§ **PROBLEM TO WORK ON**:
Reproduce the entries that follow, exactly and in full.

§ **RECORDS SHOWN**:

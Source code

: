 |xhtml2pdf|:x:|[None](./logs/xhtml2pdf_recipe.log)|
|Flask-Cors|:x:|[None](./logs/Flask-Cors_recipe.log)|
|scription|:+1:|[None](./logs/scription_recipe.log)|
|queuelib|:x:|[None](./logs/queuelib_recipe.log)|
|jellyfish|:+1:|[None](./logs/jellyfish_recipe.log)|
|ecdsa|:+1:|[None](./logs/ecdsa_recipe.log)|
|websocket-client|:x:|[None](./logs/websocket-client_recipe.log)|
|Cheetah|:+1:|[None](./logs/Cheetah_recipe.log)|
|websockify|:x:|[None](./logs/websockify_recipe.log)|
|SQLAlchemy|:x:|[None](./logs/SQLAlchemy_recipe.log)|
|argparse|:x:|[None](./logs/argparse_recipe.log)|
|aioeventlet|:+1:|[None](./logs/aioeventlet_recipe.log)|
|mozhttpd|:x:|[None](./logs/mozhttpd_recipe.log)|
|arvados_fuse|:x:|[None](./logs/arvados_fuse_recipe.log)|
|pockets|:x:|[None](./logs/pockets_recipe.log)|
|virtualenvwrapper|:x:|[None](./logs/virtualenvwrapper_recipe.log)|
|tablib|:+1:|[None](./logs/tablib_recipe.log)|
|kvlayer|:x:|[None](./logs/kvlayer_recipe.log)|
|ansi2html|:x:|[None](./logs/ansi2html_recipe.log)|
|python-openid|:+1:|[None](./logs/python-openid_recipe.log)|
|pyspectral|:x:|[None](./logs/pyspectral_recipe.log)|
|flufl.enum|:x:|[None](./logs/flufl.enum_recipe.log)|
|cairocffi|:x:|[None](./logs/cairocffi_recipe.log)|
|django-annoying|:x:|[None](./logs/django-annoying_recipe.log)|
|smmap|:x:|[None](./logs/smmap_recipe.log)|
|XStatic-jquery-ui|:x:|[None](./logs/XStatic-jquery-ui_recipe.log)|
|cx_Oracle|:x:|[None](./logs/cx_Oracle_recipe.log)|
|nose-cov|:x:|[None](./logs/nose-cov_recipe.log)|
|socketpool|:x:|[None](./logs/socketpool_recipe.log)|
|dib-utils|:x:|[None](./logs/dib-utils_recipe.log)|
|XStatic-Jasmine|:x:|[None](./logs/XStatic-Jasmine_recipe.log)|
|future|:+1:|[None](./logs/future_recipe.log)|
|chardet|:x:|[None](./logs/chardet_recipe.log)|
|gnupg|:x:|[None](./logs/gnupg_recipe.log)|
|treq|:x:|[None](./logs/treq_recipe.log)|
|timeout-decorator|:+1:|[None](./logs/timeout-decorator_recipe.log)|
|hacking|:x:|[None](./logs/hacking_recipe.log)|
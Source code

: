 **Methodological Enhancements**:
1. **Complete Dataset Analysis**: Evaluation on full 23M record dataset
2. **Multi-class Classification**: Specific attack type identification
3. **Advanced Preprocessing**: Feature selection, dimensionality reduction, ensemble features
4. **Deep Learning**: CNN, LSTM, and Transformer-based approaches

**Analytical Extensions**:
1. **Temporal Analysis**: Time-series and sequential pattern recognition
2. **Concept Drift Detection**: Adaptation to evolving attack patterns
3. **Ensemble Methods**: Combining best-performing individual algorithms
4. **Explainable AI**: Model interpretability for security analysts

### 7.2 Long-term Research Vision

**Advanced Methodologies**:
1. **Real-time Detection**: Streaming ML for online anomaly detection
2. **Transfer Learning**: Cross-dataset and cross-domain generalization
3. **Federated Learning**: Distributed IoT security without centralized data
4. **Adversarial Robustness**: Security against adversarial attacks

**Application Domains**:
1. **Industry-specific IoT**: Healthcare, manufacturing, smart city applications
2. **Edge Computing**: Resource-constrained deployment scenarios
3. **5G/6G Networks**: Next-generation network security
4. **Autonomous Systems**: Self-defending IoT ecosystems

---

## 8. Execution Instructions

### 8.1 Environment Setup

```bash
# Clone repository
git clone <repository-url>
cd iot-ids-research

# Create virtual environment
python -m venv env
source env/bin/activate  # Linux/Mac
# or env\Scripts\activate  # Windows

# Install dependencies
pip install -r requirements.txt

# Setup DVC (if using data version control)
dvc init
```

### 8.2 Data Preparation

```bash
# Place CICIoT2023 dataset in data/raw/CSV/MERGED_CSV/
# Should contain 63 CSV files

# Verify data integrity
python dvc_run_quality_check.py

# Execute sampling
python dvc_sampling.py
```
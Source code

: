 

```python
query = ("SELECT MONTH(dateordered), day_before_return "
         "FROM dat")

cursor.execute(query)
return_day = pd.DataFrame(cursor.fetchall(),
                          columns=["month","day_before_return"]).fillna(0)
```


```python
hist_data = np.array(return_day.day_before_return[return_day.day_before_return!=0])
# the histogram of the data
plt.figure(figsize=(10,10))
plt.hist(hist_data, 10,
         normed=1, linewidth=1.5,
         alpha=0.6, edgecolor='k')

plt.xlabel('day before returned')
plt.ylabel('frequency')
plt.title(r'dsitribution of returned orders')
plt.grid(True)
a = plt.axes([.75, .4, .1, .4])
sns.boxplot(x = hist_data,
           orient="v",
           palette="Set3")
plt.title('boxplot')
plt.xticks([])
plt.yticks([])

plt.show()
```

§ **REPLY**:
Source code

: |xhtml2pdf|:x:|[None](./logs/xhtml2pdf_recipe.log)|
|Flask-Cors|:x:|[None](./logs/Flask-Cors_recipe.log)|
|scription|:+1:|[None](./logs/scription_recipe.log)|
|queuelib|:x:|[None](./logs/queuelib_recipe.log)|
|jellyfish|:+1:|[None](./logs/jellyfish_recipe.log)|
|ecdsa|:+1:|[None](./logs/ecdsa_recipe.log)|
|websocket-client|:x:|[None](./logs/websocket-client_recipe.log)|
|Cheetah|:+1:|[None](./logs/Cheetah_recipe.log)|
|websockify|:x:|[None](./logs/websockify_recipe.log)|
|SQLAlchemy|:x:|[None](./logs/SQLAlchemy_recipe.log)|
|argparse|:x:|[None](./logs/argparse_recipe.log)|
|aioeventlet|:+1:|[None](./logs/aioeventlet_recipe.log)|
|mozhttpd|:x:|[None](./logs/mozhttpd_recipe.log)|
|arvados_fuse|:x:|[None](./logs/arvados_fuse_recipe.log)|
|pockets|:x:|[None](./logs/pockets_recipe.log)|
|virtualenvwrapper|:x:|[None](./logs/virtualenvwrapper_recipe.log)|
|tablib|:+1:|[None](./logs/tablib_recipe.log)|
|kvlayer|:x:|[None](./logs/kvlayer_recipe.log)|
|ansi2html|:x:|[None](./logs/ansi2html_recipe.log)|
|python-openid|:+1:|[None](./logs/python-openid_recipe.log)|
|pyspectral|:x:|[None](./logs/pyspectral_recipe.log)|
|flufl.enum|:x:|[None](./logs/flufl.enum_recipe.log)|
|cairocffi|:x:|[None](./logs/cairocffi_recipe.log)|
|django-annoying|:x:|[None](./logs/django-annoying_recipe.log)|
|smmap|:x:|[None](./logs/smmap_recipe.log)|
|XStatic-jquery-ui|:x:|[None](./logs/XStatic-jquery-ui_recipe.log)|
|cx_Oracle|:x:|[None](./logs/cx_Oracle_recipe.log)|
|nose-cov|:x:|[None](./logs/nose-cov_recipe.log)|
|socketpool|:x:|[None](./logs/socketpool_recipe.log)|
|dib-utils|:x:|[None](./logs/dib-utils_recipe.log)|
|XStatic-Jasmine|:x:|[None](./logs/XStatic-Jasmine_recipe.log)|
|future|:+1:|[None](./logs/future_recipe.log)|
|chardet|:x:|[None](./logs/chardet_recipe.log)|
|gnupg|:x:|[None](./logs/gnupg_recipe.log)|
|treq|:x:|[None](./logs/treq_recipe.log)|
|timeout-decorator|:+1:|[None](./logs/timeout-decorator_recipe.log)|
|hacking|:x:|[None](./logs/hacking_recipe.log)|
Source code

: **Methodological Enhancements**:
1. **Complete Dataset Analysis**: Evaluation on full 23M record dataset
2. **Multi-class Classification**: Specific attack type identification
3. **Advanced Preprocessing**: Feature selection, dimensionality reduction, ensemble features
4. **Deep Learning**: CNN, LSTM, and Transformer-based approaches

**Analytical Extensions**:
1. **Temporal Analysis**: Time-series and sequential pattern recognition
2. **Concept Drift Detection**: Adaptation to evolving attack patterns
3. **Ensemble Methods**: Combining best-performing individual algorithms
4. **Explainable AI**: Model interpretability for security analysts

### 7.2 Long-term Research Vision

**Advanced Methodologies**:
1. **Real-time Detection**: Streaming ML for online anomaly detection
2. **Transfer Learning**: Cross-dataset and cross-domain generalization
3. **Federated Learning**: Distributed IoT security without centralized data
4. **Adversarial Robustness**: Security against adversarial attacks

**Application Domains**:
1. **Industry-specific IoT**: Healthcare, manufacturing, smart city applications
2. **Edge Computing**: Resource-constrained deployment scenarios
3. **5G/6G Networks**: Next-generation network security
4. **Autonomous Systems**: Self-defending IoT ecosystems

---

## 8. Execution Instructions

### 8.1 Environment Setup

```bash
# Clone repository
git clone <repository-url>
cd iot-ids-research

# Create virtual environment
python -m venv env
source env/bin/activate  # Linux/Mac
# or env\Scripts\activate  # Windows

# Install dependencies
pip install -r requirements.txt

# Setup DVC (if using data version control)
dvc init
```

### 8.2 Data Preparation

```bash
# Place CICIoT2023 dataset in data/raw/CSV/MERGED_CSV/
# Should contain 63 CSV files

# Verify data integrity
python dvc_run_quality_check.py

# Execute sampling
python dvc_sampling.py
```
Source code

: 

```python
query = ("SELECT MONTH(dateordered), day_before_return "
         "FROM dat")

cursor.execute(query)
return_day = pd.DataFrame(cursor.fetchall(),
                          columns=["month","day_before_return"]).fillna(0)
```


```python
hist_data = np.array(return_day.day_before_return[return_day.day_before_return!=0])
# the histogram of the data
plt.figure(figsize=(10,10))
plt.hist(hist_data, 10,
         normed=1, linewidth=1.5,
         alpha=0.6, edgecolor='k')

plt.xlabel('day before returned')
plt.ylabel('frequency')
plt.title(r'dsitribution of returned orders')
plt.grid(True)
a = plt.axes([.75, .4, .1, .4])
sns.boxplot(x = hist_data,
           orient="v",
           palette="Set3")
plt.title('boxplot')
plt.xticks([])
plt.yticks([])

plt.show()
```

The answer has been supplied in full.